The pictures stay out; all of the data is to be printed exactly.

========================================================================

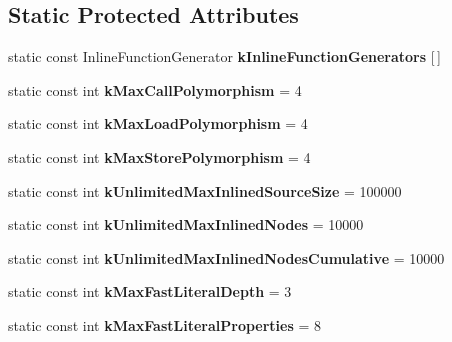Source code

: \subsection*{Static Protected Attributes}
\begin{DoxyCompactItemize}
\item 
static const Inline\+Function\+Generator {\bfseries k\+Inline\+Function\+Generators} \mbox{[}$\,$\mbox{]}
\item 
\hypertarget{classv8_1_1internal_1_1_h_optimized_graph_builder_a3712b01f930e17c9602736ba6a3fb92d}{}static const int {\bfseries k\+Max\+Call\+Polymorphism} = 4\label{classv8_1_1internal_1_1_h_optimized_graph_builder_a3712b01f930e17c9602736ba6a3fb92d}

\item 
\hypertarget{classv8_1_1internal_1_1_h_optimized_graph_builder_a5bf6385044d3a666aa37a7d1f3f9ed23}{}static const int {\bfseries k\+Max\+Load\+Polymorphism} = 4\label{classv8_1_1internal_1_1_h_optimized_graph_builder_a5bf6385044d3a666aa37a7d1f3f9ed23}

\item 
\hypertarget{classv8_1_1internal_1_1_h_optimized_graph_builder_a0f3561465592972e1f9bc03385675130}{}static const int {\bfseries k\+Max\+Store\+Polymorphism} = 4\label{classv8_1_1internal_1_1_h_optimized_graph_builder_a0f3561465592972e1f9bc03385675130}

\item 
\hypertarget{classv8_1_1internal_1_1_h_optimized_graph_builder_adeea843015bf89f5ed482d67fdfab410}{}static const int {\bfseries k\+Unlimited\+Max\+Inlined\+Source\+Size} = 100000\label{classv8_1_1internal_1_1_h_optimized_graph_builder_adeea843015bf89f5ed482d67fdfab410}

\item 
\hypertarget{classv8_1_1internal_1_1_h_optimized_graph_builder_a0d3ca7dd0450c227acbc02baf590780f}{}static const int {\bfseries k\+Unlimited\+Max\+Inlined\+Nodes} = 10000\label{classv8_1_1internal_1_1_h_optimized_graph_builder_a0d3ca7dd0450c227acbc02baf590780f}

\item 
\hypertarget{classv8_1_1internal_1_1_h_optimized_graph_builder_a76c96c836bf49c16b402f1df29a26f6b}{}static const int {\bfseries k\+Unlimited\+Max\+Inlined\+Nodes\+Cumulative} = 10000\label{classv8_1_1internal_1_1_h_optimized_graph_builder_a76c96c836bf49c16b402f1df29a26f6b}

\item 
\hypertarget{classv8_1_1internal_1_1_h_optimized_graph_builder_aebc314e5ae3c8a3c3e85ff1814ae2128}{}static const int {\bfseries k\+Max\+Fast\+Literal\+Depth} = 3\label{classv8_1_1internal_1_1_h_optimized_graph_builder_aebc314e5ae3c8a3c3e85ff1814ae2128}

\item 
\hypertarget{classv8_1_1internal_1_1_h_optimized_graph_builder_a7d51fbacedd0cefb0f48ee14b02fa274}{}static const int {\bfseries k\+Max\+Fast\+Literal\+Properties} = 8\label{classv8_1_1internal_1_1_h_optimized_graph_builder_a7d51fbacedd0cefb0f48ee14b02fa274}

\end{DoxyCompactItemize}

========================================================================

- **Solution to this problem**
Source code

: \subsection*{Static Protected Attributes}
\begin{DoxyCompactItemize}
\item 
static const Inline\+Function\+Generator {\bfseries k\+Inline\+Function\+Generators} \mbox{[}$\,$\mbox{]}
\item 
\hypertarget{classv8_1_1internal_1_1_h_optimized_graph_builder_a3712b01f930e17c9602736ba6a3fb92d}{}static const int {\bfseries k\+Max\+Call\+Polymorphism} = 4\label{classv8_1_1internal_1_1_h_optimized_graph_builder_a3712b01f930e17c9602736ba6a3fb92d}

\item 
\hypertarget{classv8_1_1internal_1_1_h_optimized_graph_builder_a5bf6385044d3a666aa37a7d1f3f9ed23}{}static const int {\bfseries k\+Max\+Load\+Polymorphism} = 4\label{classv8_1_1internal_1_1_h_optimized_graph_builder_a5bf6385044d3a666aa37a7d1f3f9ed23}

\item 
\hypertarget{classv8_1_1internal_1_1_h_optimized_graph_builder_a0f3561465592972e1f9bc03385675130}{}static const int {\bfseries k\+Max\+Store\+Polymorphism} = 4\label{classv8_1_1internal_1_1_h_optimized_graph_builder_a0f3561465592972e1f9bc03385675130}

\item 
\hypertarget{classv8_1_1internal_1_1_h_optimized_graph_builder_adeea843015bf89f5ed482d67fdfab410}{}static const int {\bfseries k\+Unlimited\+Max\+Inlined\+Source\+Size} = 100000\label{classv8_1_1internal_1_1_h_optimized_graph_builder_adeea843015bf89f5ed482d67fdfab410}

\item 
\hypertarget{classv8_1_1internal_1_1_h_optimized_graph_builder_a0d3ca7dd0450c227acbc02baf590780f}{}static const int {\bfseries k\+Unlimited\+Max\+Inlined\+Nodes} = 10000\label{classv8_1_1internal_1_1_h_optimized_graph_builder_a0d3ca7dd0450c227acbc02baf590780f}

\item 
\hypertarget{classv8_1_1internal_1_1_h_optimized_graph_builder_a76c96c836bf49c16b402f1df29a26f6b}{}static const int {\bfseries k\+Unlimited\+Max\+Inlined\+Nodes\+Cumulative} = 10000\label{classv8_1_1internal_1_1_h_optimized_graph_builder_a76c96c836bf49c16b402f1df29a26f6b}

\item 
\hypertarget{classv8_1_1internal_1_1_h_optimized_graph_builder_aebc314e5ae3c8a3c3e85ff1814ae2128}{}static const int {\bfseries k\+Max\+Fast\+Literal\+Depth} = 3\label{classv8_1_1internal_1_1_h_optimized_graph_builder_aebc314e5ae3c8a3c3e85ff1814ae2128}

\item 
\hypertarget{classv8_1_1internal_1_1_h_optimized_graph_builder_a7d51fbacedd0cefb0f48ee14b02fa274}{}static const int {\bfseries k\+Max\+Fast\+Literal\+Properties} = 8\label{classv8_1_1internal_1_1_h_optimized_graph_builder_a7d51fbacedd0cefb0f48ee14b02fa274}

\end{DoxyCompactItemize}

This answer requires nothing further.